I. INTRODUCTION
Multi-view representation is the most intuitive and the closest to human perception for understanding 3-dimensional (3D) objects. Since the appearance of a 3D object may change considerably depending on viewpoints, a single view of an object often cannot give sufficient information for classifying the object. When the initial view of an object is very similar to different objects, humans will check other views until an informative view is found. Multi-view-based object detection methods should consider the different contributions from informative and uninformative views, especially when most of the views of an object are highly similar to the other object and only a few views are informative. Therefore, the challenge of multi-view representation is how to make a correct decision by utilizing the informative view when the similarity between different objects leads to serious confusion.
Classical decision-making strategies [1] are commonly used for aggregating detection results from multiple views. However, the contributions of informative and uninformative views have yet to be well-considered in aggregation. This study proposes a novel decision-making model with graph convolutional networks (DM-GCN) that aggregates outputs predicted from multiple viewpoints while considering the contribution of each view. In the proposed method, the output from a more informative view has more influence on the decision than that from a less informative view. Outputs are represented in the non-Euclidean space and aggregated with graph convolutional networks (GCN) [2]. Each predicted output is defined as a node in the input graph, and a relationship is built among the nodes based on the class labels and views. By leveraging the relationship, DM-GCN enhances the contributions of informative views when making a decision. Since the input graph only contains predicted class labels and confidence scores, DM-GCN can be applied to any object detector [3-5].

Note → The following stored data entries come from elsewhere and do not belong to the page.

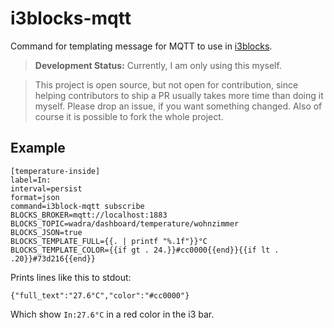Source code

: # i3blocks-mqtt

Command for templating message for MQTT to use in [i3blocks](https://github.com/vivien/i3blocks).

> **Development Status:** Currently, I am only using this myself.

> This project is open source, but not open for contribution, since helping contributors to ship a PR usually takes more time than doing it myself. Please drop an issue, if you want something changed. Also of course it is possible to fork the whole project.

## Example

```
[temperature-inside]
label=In:
interval=persist
format=json
command=i3block-mqtt subscribe
BLOCKS_BROKER=mqtt://localhost:1883
BLOCKS_TOPIC=wadra/dashboard/temperature/wohnzimmer
BLOCKS_JSON=true
BLOCKS_TEMPLATE_FULL={{. | printf "%.1f"}}°C
BLOCKS_TEMPLATE_COLOR={{if gt . 24.}}#cc0000{{end}}{{if lt . .20}}#73d216{{end}}
```

Prints lines like this to stdout:

```
{"full_text":"27.6°C","color":"#cc0000"}
```

Which show `In:27.6°C` in a red color in the i3 bar.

To investigate the performance of DM-GCN, a real captured multi-view single object detection dataset named Yogurt10 is proposed. Yogurt10 consists of 10 ‘Yogurt’ products with high similarity in shape, size, color, and texture. In addition, a new evaluation metric is proposed to evaluate the performance fairly. Experimental results show that DM-GCN outperforms classical decision-making strategies. It is light and has an insignificant computational cost. The inference latency of a 3-layer DM-GCN is only 0.2 ms on GPU and can be negligible compared to object detectors’ latency. Moreover, a visual explanation method is provided to inter-pret how DM-GCN gives correct multi-view single object detection results.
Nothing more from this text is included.